Phil schioccò la lingua contro il palato e spostò lo sguardo altrove, indispettito da quella decisione. «Cosa devo fare una volta trovati?», ripeté impertinente.
Gli occhi verdissimi della principessa si alzarono su di lui con uno scatto e Phil si sentì raggelare. Colto alla sprovvista dal suo sguardo chiaro e serio, deglutì e si raddrizzò tutto, nel fisico e nell'animo, annuendo convinto. Quello era un nuovo compito, che gli piacesse o no, e la sua mente doveva già mettersi all'opera per portarlo a termine.
Stava iniziando a pensare chi avrebbe dovuto contattare per tenere d'occhio i confini montani e quali spie pagare per tendere le orecchie su una coppia che non passava tanto inosservata, quando Chawia lo spiazzò di nuovo: «Dovrai unirti a loro.»
Phil sentì l'aria uscirgli dai polmoni e boccheggiò sorpreso. «È... è uno scherzo?», balbettò incredulo. «Non posso... “unirmi” a loro, non me lo permetteranno mai!»
Lo sguardo severo di Chawia si assottigliò ancora di più, mettendolo in agitazione. «Ti avevo permesso di mostrare a loro le tue vere iridi solo per far leva sulla loro ideologia di ribellione al potere ed eri riuscito a convincerli bene in diverse occasioni. Non avevi stretto una sorta di amicizia?», lo torchiò. «O avevi riferito una bugia?»

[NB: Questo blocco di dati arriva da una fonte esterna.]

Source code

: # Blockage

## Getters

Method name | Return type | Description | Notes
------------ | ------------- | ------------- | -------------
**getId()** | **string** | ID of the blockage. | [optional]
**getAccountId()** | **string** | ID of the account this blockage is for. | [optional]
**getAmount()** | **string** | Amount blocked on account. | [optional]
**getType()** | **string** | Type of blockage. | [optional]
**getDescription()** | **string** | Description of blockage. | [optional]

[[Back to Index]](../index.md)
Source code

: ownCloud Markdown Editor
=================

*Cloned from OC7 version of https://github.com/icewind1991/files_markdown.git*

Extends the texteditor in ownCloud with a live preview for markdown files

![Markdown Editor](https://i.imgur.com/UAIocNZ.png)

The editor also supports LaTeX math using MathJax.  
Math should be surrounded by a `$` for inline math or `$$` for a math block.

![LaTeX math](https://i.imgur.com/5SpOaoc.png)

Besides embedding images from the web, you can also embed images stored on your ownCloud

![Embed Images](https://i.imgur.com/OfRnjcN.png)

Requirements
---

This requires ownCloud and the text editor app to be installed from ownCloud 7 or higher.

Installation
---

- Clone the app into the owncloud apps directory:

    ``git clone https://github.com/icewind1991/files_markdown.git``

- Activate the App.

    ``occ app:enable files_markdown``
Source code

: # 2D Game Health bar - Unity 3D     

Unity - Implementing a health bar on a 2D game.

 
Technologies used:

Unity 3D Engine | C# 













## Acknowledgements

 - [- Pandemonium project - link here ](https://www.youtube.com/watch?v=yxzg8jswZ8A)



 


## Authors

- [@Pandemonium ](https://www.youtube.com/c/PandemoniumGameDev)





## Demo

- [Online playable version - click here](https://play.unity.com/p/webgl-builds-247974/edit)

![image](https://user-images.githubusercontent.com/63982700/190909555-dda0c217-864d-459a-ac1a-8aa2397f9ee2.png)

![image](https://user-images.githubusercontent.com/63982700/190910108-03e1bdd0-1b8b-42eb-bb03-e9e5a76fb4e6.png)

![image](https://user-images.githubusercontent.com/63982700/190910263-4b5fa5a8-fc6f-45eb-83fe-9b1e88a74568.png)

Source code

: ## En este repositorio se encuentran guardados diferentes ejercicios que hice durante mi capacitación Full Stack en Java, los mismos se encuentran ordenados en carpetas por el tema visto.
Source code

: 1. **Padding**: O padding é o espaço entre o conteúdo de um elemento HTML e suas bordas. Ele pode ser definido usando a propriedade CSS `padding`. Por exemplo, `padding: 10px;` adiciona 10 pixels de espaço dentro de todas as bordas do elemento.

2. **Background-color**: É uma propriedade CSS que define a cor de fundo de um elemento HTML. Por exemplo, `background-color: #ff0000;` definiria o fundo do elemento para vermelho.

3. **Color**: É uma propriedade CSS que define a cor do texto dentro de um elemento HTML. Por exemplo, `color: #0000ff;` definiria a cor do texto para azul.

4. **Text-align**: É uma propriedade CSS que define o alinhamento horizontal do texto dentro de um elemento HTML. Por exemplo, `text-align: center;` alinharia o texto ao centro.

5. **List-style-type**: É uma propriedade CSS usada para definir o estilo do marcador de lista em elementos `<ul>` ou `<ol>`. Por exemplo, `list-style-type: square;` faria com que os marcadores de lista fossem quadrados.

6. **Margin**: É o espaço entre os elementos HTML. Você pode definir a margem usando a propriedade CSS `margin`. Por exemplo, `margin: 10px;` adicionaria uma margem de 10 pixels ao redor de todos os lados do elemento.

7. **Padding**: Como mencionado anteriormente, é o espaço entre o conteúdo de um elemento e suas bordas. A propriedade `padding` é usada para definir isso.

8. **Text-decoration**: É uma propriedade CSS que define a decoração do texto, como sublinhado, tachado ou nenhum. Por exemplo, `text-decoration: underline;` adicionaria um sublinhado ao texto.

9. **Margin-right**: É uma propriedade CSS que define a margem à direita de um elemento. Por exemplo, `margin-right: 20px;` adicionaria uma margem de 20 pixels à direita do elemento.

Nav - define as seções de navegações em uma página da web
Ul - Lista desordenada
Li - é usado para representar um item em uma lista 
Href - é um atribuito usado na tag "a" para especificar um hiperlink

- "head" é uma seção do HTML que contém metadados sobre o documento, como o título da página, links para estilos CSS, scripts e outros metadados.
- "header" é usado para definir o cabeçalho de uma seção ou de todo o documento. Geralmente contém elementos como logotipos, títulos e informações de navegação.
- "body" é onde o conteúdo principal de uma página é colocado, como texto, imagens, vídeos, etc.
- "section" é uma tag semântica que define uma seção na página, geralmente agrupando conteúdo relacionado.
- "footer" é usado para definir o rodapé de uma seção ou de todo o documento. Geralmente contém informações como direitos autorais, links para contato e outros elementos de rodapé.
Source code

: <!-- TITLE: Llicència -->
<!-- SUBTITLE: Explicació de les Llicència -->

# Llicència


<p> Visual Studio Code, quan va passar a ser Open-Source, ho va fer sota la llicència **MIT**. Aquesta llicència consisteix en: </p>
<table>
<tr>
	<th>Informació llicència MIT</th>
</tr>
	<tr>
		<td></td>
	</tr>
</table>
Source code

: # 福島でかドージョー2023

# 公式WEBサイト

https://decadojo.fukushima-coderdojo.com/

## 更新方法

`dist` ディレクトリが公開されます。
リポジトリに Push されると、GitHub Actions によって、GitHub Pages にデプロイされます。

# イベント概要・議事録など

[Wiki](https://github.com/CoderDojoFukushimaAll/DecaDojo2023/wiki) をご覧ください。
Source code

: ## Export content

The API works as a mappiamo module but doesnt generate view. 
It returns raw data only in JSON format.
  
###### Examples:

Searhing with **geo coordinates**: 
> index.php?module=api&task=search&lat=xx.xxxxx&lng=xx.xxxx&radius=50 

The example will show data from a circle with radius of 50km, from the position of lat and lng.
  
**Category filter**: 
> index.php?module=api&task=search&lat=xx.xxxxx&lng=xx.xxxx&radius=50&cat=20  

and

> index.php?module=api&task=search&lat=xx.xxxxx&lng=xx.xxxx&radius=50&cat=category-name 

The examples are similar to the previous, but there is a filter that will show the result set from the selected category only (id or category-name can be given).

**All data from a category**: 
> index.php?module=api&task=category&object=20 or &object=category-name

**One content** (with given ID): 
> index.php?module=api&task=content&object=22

All'umano si inaridì la bocca. «Prima del disastro», disse a fatica.
«Le tue iridi torneranno castane, non potranno più vedere il sigillo del controllo e ti crederanno libero e onesto. Ti unirai a loro e scoprirai quale missione stanno cercando di portare a termine, capirai perché è tanto importante per loro e, se tu dovessi ritenere che sarebbe un problema per la comunità o per me, farai rapporto all'istante», snocciolò la principessa con assoluta marzialità in quel tipico tono che non ammette repliche, se non di assenso.

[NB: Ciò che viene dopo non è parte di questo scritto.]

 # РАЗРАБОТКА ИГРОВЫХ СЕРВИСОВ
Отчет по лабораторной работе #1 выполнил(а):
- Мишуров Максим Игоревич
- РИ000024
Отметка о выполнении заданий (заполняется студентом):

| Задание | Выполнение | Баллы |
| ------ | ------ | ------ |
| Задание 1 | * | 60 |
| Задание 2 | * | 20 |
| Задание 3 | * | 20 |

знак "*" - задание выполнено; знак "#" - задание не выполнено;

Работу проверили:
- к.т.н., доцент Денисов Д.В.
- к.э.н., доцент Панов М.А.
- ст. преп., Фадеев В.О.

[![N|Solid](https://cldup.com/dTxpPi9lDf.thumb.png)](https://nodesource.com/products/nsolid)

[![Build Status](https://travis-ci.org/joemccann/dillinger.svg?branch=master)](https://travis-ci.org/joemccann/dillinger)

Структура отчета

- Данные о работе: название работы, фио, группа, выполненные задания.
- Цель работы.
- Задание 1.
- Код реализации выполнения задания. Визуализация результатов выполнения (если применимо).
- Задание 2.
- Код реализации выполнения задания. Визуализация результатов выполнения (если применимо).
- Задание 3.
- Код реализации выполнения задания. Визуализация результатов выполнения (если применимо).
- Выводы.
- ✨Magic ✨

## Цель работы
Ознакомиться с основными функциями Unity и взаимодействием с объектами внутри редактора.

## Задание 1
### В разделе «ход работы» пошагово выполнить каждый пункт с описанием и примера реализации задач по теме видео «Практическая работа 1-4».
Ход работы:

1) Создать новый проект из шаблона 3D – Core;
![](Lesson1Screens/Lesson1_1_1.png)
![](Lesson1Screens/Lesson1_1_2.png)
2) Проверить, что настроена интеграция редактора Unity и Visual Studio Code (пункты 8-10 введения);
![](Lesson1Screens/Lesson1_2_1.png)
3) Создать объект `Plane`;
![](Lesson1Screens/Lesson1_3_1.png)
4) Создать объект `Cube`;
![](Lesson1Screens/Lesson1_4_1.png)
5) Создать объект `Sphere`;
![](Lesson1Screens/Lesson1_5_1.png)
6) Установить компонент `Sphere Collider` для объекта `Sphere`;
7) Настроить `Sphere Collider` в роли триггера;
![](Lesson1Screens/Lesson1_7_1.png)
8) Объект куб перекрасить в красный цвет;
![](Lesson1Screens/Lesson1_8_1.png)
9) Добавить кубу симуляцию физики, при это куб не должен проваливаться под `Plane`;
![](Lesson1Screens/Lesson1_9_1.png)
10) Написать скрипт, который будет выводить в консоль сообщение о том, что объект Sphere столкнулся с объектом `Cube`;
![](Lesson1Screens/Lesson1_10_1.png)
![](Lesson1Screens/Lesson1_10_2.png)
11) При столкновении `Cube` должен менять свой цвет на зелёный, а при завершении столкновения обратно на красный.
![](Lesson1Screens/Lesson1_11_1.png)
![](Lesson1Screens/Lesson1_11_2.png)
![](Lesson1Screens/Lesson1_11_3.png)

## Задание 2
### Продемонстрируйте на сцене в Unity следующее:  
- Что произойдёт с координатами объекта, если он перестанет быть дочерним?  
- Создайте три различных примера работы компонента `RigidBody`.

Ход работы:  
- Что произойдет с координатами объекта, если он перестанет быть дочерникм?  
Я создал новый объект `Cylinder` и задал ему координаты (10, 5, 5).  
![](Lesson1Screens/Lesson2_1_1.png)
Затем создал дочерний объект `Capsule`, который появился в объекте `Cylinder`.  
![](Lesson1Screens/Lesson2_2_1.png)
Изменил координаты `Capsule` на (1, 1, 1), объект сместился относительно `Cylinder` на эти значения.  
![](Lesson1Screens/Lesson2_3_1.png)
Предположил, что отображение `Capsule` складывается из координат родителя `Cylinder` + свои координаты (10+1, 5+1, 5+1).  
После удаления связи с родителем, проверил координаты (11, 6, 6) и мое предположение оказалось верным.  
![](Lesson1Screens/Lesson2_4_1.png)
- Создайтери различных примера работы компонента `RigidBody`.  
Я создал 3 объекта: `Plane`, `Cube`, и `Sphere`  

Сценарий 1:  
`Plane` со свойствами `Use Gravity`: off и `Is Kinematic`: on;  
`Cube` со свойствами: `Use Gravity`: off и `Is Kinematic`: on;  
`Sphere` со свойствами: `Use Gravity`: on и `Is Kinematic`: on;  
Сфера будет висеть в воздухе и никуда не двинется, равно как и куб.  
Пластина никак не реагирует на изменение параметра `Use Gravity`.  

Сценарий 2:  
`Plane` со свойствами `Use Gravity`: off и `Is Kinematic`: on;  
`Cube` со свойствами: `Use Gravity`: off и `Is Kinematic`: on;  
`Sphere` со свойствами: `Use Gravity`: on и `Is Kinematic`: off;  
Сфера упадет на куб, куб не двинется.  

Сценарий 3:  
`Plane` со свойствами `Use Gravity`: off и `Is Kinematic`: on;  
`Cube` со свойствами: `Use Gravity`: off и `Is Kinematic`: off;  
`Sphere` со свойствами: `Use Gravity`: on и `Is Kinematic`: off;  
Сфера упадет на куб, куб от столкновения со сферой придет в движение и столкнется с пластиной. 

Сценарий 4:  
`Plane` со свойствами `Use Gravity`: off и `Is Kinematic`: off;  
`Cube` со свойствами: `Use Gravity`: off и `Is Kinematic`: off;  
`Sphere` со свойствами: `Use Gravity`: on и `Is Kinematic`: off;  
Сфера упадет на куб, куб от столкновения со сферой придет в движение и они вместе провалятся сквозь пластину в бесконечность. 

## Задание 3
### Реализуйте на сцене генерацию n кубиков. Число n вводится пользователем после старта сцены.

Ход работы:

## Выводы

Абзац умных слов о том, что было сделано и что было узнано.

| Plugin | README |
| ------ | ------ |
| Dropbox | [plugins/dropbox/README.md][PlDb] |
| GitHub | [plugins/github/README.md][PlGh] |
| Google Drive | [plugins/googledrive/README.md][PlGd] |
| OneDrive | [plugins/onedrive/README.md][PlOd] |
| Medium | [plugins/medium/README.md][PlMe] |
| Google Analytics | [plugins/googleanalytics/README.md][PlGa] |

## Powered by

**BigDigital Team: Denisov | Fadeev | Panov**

Tornò a leggere i documenti che aveva ancora in mano e gli fece un debole cenno di andare via con due dita. «È tutto.»
Spiazzato dai suoi nuovi compiti, Phil uscì dal palazzo con la testa china e il morale di chi stava per andare alla gogna. Sentì dei passi affrettarsi dietro di lui e poco dopo una delle due guardie che l'avevano scortato avanti e indietro comparve di fronte a lui ansimante. «Da parte della principessa», disse. Gli porse una busta troppo riempita, color avorio, e l'umano la prese senza vitalità e con un sospiro rassegnato.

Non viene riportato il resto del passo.